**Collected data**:
──────────────────────────────
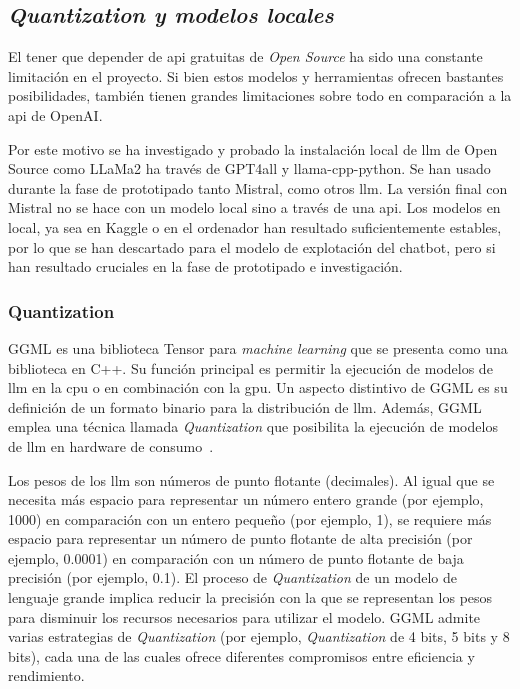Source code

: \subsection{\textit{Quantization y modelos locales}}

El tener que depender de \acrshort{api} gratuitas de \textit{Open Source} ha sido una constante limitación en el proyecto. Si bien estos modelos y herramientas ofrecen bastantes posibilidades, también tienen grandes limitaciones sobre todo en comparación a la \acrshort{api} de OpenAI.

Por este motivo se ha investigado y probado la instalación local de \acrshort{llm} de Open Source como LLaMa2 ha través de GPT4all y llama-cpp-python. Se han usado durante la fase de prototipado tanto Mistral, como otros \acrshort{llm}. La versión final con Mistral no se hace con un modelo local sino a través de una \acrshort{api}. Los modelos en local, ya sea en Kaggle o en el ordenador han resultado suficientemente estables, por lo que se han descartado para el modelo de explotación del chatbot, pero si han resultado cruciales en la fase de prototipado e investigación.

\subsubsection{Quantization}

GGML es una biblioteca Tensor para \textit{machine learning} que se presenta como una biblioteca en C++. Su función principal es permitir la ejecución de modelos de \acrlong{llm} en la \acrshort{cpu} o en combinación con la \acrshort{gpu}. Un aspecto distintivo de GGML es su definición de un formato binario para la distribución de \acrshort{llm}. Además, GGML emplea una técnica llamada \textit{Quantization} que posibilita la ejecución de modelos de \acrshort{llm} en hardware de consumo~\cite{GGML_Gimmi}.

Los pesos de los \acrshort{llm} son números de punto flotante (decimales). Al igual que se necesita más espacio para representar un número entero grande (por ejemplo, 1000) en comparación con un entero pequeño (por ejemplo, 1), se requiere más espacio para representar un número de punto flotante de alta precisión (por ejemplo, 0.0001) en comparación con un número de punto flotante de baja precisión (por ejemplo, 0.1). El proceso de \textit{Quantization} de un modelo de lenguaje grande implica reducir la precisión con la que se representan los pesos para disminuir los recursos necesarios para utilizar el modelo. GGML admite varias estrategias de \textit{Quantization} (por ejemplo, \textit{Quantization} de 4 bits, 5 bits y 8 bits), cada una de las cuales ofrece diferentes compromisos entre eficiencia y rendimiento.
──────────────────────────────
**INSTRUCTIONS TO FOLLOW**:
Tally the lines of the data that contain the string "como" and report the total alone.

**RESPONSE TO THIS TASK**:
2